Cyclic voltammogram of Pd-TiO 2/GCE in 0.1 M H 2 SO 4 solution at scan rate 50 mV s −1.
3.4 Electrocatalytic behaviour of Pd-TiO 2/GCE
To evaluate the activity of the Pd-TiO 2 catalyst, the electrocatalysis of HER was studied by linear scanning voltammetry (LSV), and results are shown in figure 6. As expected, the electrocatalytic activity improves at surface of Pd-TiO 2/GCE (curve b) as though the onset potential of HER occurs at about −0.4 V vs. Ag—AgCl—KCl 3M and is indicated by an abrupt increase of the cathodic current. Also, the experiment concerning HER on a bare GCE (curve a) was studied as shown in figure 6. As can be seen, at the same current density, the overpotential of HER at Pd-TiO 2/GCE is lower than that at GCE.
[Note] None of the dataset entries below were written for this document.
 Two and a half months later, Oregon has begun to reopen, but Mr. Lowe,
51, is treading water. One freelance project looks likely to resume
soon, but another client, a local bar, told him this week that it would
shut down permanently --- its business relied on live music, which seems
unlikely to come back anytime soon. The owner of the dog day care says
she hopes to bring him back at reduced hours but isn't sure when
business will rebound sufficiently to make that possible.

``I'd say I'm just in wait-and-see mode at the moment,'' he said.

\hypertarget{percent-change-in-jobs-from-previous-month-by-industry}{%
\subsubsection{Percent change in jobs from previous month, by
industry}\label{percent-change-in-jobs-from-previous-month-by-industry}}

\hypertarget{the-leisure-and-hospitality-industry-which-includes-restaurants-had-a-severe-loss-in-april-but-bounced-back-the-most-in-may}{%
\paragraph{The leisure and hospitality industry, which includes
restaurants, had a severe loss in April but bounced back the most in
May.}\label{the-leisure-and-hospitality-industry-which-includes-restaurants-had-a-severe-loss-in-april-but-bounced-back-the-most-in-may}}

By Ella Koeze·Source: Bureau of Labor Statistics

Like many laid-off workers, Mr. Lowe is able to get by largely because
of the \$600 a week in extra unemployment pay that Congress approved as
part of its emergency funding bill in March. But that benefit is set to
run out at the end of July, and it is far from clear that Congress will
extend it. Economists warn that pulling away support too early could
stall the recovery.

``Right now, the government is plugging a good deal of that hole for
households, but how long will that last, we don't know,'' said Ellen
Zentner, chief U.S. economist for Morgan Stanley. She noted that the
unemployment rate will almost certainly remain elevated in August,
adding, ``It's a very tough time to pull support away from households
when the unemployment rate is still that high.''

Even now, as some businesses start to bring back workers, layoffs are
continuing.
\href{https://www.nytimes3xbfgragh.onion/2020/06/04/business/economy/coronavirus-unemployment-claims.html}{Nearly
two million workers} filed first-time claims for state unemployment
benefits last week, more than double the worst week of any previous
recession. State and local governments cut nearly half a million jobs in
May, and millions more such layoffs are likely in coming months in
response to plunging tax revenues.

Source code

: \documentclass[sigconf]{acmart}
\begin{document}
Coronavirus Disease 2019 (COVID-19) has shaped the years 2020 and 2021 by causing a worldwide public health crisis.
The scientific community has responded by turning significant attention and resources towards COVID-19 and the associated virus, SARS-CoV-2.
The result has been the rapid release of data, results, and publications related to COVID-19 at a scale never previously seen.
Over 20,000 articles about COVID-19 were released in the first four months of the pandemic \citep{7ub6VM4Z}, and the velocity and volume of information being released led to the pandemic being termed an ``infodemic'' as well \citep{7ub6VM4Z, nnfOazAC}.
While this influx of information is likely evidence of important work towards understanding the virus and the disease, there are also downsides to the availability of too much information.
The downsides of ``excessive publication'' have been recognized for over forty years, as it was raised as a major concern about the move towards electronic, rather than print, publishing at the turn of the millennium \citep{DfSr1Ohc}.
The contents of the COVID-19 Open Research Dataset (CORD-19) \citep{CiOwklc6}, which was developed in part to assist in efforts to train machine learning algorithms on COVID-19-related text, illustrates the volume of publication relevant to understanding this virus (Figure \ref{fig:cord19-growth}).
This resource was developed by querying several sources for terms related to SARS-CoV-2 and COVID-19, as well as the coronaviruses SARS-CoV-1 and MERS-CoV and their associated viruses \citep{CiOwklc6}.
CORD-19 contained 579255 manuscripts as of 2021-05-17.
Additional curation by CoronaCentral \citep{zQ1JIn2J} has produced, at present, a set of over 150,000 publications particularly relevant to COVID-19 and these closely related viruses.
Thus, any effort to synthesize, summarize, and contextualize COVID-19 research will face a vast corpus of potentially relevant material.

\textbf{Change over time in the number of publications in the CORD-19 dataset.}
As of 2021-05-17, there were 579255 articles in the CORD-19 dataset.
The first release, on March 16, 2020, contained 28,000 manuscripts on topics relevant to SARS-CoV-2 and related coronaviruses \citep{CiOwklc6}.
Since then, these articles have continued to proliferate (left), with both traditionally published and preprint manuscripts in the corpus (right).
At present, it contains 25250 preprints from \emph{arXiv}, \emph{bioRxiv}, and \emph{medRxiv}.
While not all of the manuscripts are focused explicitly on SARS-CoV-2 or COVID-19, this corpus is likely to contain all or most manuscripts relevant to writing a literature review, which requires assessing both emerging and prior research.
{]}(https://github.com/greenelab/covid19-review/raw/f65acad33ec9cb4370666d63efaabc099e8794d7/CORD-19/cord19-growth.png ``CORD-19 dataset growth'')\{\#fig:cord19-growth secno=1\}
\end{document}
Linear sweep voltammograms of (a) bare GCE and (b) Pd-TiO 2/GCE in 0.1 M H 2 SO 4 at a scan rate of 5 mV s −1.
4 Conclusion
In summary, we demonstrated that Pd-doped TiO 2 nanoparticles can be easily formed by the sol–gel method. The analysis showed that particles are spherical in shape and pure anatase form with average size about 10 nm. To investigate the catalytic efficiency of Pd-TiO 2, the hydrogen evolution reaction was studied using the deposited film of Pd-TiO 2 on glassy carbon electrode in 0.1 M H 2 SO 4 solution using LSV. The electrocatalytic activity improves at surface of Pd-TiO 2/GCE as though the onset potential of HER occurs at about −0.4 V vs. Ag—AgCl—KCl 3M and is indicated by an abrupt increase of the cathodic current.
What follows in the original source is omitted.